### WHAT THE TASK ASKS
The response must match the data below exactly, line for line.

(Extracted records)
########

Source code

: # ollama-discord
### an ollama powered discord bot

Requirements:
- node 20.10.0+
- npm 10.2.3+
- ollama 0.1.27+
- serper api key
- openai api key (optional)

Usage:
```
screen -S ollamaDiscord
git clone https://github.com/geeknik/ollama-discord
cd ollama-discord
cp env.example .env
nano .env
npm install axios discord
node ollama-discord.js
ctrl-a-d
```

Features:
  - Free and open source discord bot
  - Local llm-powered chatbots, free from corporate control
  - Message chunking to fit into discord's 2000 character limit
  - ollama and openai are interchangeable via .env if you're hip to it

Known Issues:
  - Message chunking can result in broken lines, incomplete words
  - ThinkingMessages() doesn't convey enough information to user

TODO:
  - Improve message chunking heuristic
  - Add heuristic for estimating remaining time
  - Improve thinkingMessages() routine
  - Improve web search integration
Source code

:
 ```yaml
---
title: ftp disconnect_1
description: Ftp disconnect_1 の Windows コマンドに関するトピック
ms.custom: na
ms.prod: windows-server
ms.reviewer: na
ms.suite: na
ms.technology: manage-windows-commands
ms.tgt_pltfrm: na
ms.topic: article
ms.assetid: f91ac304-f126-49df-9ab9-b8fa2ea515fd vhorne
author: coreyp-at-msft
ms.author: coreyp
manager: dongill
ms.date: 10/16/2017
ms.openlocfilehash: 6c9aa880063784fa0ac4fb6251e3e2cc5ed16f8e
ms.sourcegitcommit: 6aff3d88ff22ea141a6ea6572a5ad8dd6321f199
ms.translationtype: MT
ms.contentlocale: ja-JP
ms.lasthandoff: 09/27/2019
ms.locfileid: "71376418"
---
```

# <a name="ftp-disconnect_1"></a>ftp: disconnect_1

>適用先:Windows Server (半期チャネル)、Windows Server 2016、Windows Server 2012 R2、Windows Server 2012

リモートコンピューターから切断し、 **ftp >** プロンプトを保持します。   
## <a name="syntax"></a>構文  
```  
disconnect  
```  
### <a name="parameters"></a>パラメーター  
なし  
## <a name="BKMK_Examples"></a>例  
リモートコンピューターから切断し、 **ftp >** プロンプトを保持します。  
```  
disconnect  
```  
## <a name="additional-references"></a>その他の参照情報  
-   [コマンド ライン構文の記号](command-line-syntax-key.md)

########

### THE ANSWER
Source code

: # ollama-discord
### an ollama powered discord bot

Requirements:
- node 20.10.0+
- npm 10.2.3+
- ollama 0.1.27+
- serper api key
- openai api key (optional)

Usage:
```
screen -S ollamaDiscord
git clone https://github.com/geeknik/ollama-discord
cd ollama-discord
cp env.example .env
nano .env
npm install axios discord
node ollama-discord.js
ctrl-a-d
```

Features:
  - Free and open source discord bot
  - Local llm-powered chatbots, free from corporate control
  - Message chunking to fit into discord's 2000 character limit
  - ollama and openai are interchangeable via .env if you're hip to it

Known Issues:
  - Message chunking can result in broken lines, incomplete words
  - ThinkingMessages() doesn't convey enough information to user

TODO:
  - Improve message chunking heuristic
  - Add heuristic for estimating remaining time
  - Improve thinkingMessages() routine
  - Improve web search integration
Source code

:
 ```yaml
---
title: ftp disconnect_1
description: Ftp disconnect_1 の Windows コマンドに関するトピック
ms.custom: na
ms.prod: windows-server
ms.reviewer: na
ms.suite: na
ms.technology: manage-windows-commands
ms.tgt_pltfrm: na
ms.topic: article
ms.assetid: f91ac304-f126-49df-9ab9-b8fa2ea515fd vhorne
author: coreyp-at-msft
ms.author: coreyp
manager: dongill
ms.date: 10/16/2017
ms.openlocfilehash: 6c9aa880063784fa0ac4fb6251e3e2cc5ed16f8e
ms.sourcegitcommit: 6aff3d88ff22ea141a6ea6572a5ad8dd6321f199
ms.translationtype: MT
ms.contentlocale: ja-JP
ms.lasthandoff: 09/27/2019
ms.locfileid: "71376418"
---
```

# <a name="ftp-disconnect_1"></a>ftp: disconnect_1

>適用先:Windows Server (半期チャネル)、Windows Server 2016、Windows Server 2012 R2、Windows Server 2012

リモートコンピューターから切断し、 **ftp >** プロンプトを保持します。   
## <a name="syntax"></a>構文  
```  
disconnect  
```  
### <a name="parameters"></a>パラメーター  
なし  
## <a name="BKMK_Examples"></a>例  
リモートコンピューターから切断し、 **ftp >** プロンプトを保持します。  
```  
disconnect  
```  
## <a name="additional-references"></a>その他の参照情報  
-   [コマンド ライン構文の記号](command-line-syntax-key.md)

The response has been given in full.